Thursday, January 07, 2010

Camels and elephants and fakirs, oh my!

I haven't read enough Michael Chabon to count him among my favorite authors, but I do hold him in fairly high regard, ever since I read The Amazing Adventures and Kavalier and Clay some years back. (Way back, it turns out; I blogged about the book during this blog's infant months, in July of 2002. Wow.) I've read a few of his short stories and admired them greatly, and I've enjoyed some of his essays and...that's about it. Chabon's one of those authors who is pretty much permanently on my "Hmmm, I need to read him more" list. (I've owned a copy of Summerland for four years now and not got round to reading it. Maybe when I finish the book I'm reading now.)

Anyhow, I recently read Chabon's Gentlemen of the Road: A Tale of Adventure. This is a straight-forward adventure story that was apparently originally published in serial form (in the New York Times Magazine). While the jacket copy cites influences such as Dumas and Fritz Leiber, I found it a bit reminiscent myself of Rudyard Kipling, albeit not of the "Competent Brit against the heathen hordes" variety. Our heroes are two Jewish rogues, a thin taciturn fellow named Zelikman and a more gregarious -- and large -- man named Amram. These two have been together for some time, traveling the roads of tenth century Asia, when they are somehow pressed into the service of escorting a prince of the Khazar Empire, who intends to return home and retake his rightful throne from a usurper. Clearly, Zelikman and Amram are more interested in simply escorting the prince wherever, getting paid, and leaving, but in the grand tradition of all such rogues, they are pulled into the rebellion, whether they like it or not.

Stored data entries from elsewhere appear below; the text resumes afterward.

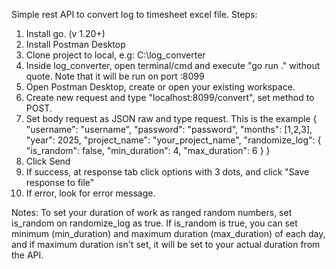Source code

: Simple rest API to convert log to timesheet excel file.
Steps:
1. Install go. (v 1.20+)
2. Install Postman Desktop
3. Clone project to local, e.g: C:\log_converter
4. Inside log_converter, open terminal/cmd and execute "go run ." without quote. Note that it will be run on port :8099
5. Open Postman Desktop, create or open your existing workspace.
6. Create new request and type "localhost:8099/convert", set method to POST.
7. Set body request as JSON raw and type request. This is the example
   {
    "username": "username",
    "password": "password",
    "months": [1,2,3],
    "year": 2025,
    "project_name": "your_project_name",
    "randomize_log": {
        "is_random": false,
        "min_duration": 4,
        "max_duration": 6
    }
}
9. Click Send
10. If success, at response tab click options with 3 dots, and click "Save response to file"
11. If error, look for error message.

Notes: To set your duration of work as ranged random numbers, set is_random on randomize_log as true. If is_random is true, you can set minimum (min_duration) and maximum duration (max_duration) of each day, and if maximum duration isn't set, it will be set to your actual duration from the API.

The book is pretty light reading, and it's pleasantly brief; after a steady diet lately of big thick novels, be they SF or fantasy, it was nice to be able to toss off a nice, short and sweet adventure yarn that is still written by one of the best writers working today. Chabon's prose here feels slightly antiquated, which is perfectly in keeping with the kind of story he's telling here, and the characters still manage to leap off the page to a good degree. I also enjoyed the clever chapter titles, such as "On the Observance of the Fourth Commandment Among Horse Thieves" and "On the Melancholy Duty of Soldiers to Contend with the Messes Left by Kings".

Perhaps the best summation of Gentlemen of the Road is provided by Chabon himself, in the first sentence of his Afterword: "The original -- and in my heart the true -- title of the short novel you hold in your hands was Jews with Swords." That, in its wonderfully odd way, says it all. Recommended.

1 comment:

Mimi said...

I wanted more historical fiction aspect, but it was pleasant. I didn't love it.

I have "Kavalier and Clay" in my TBR pile.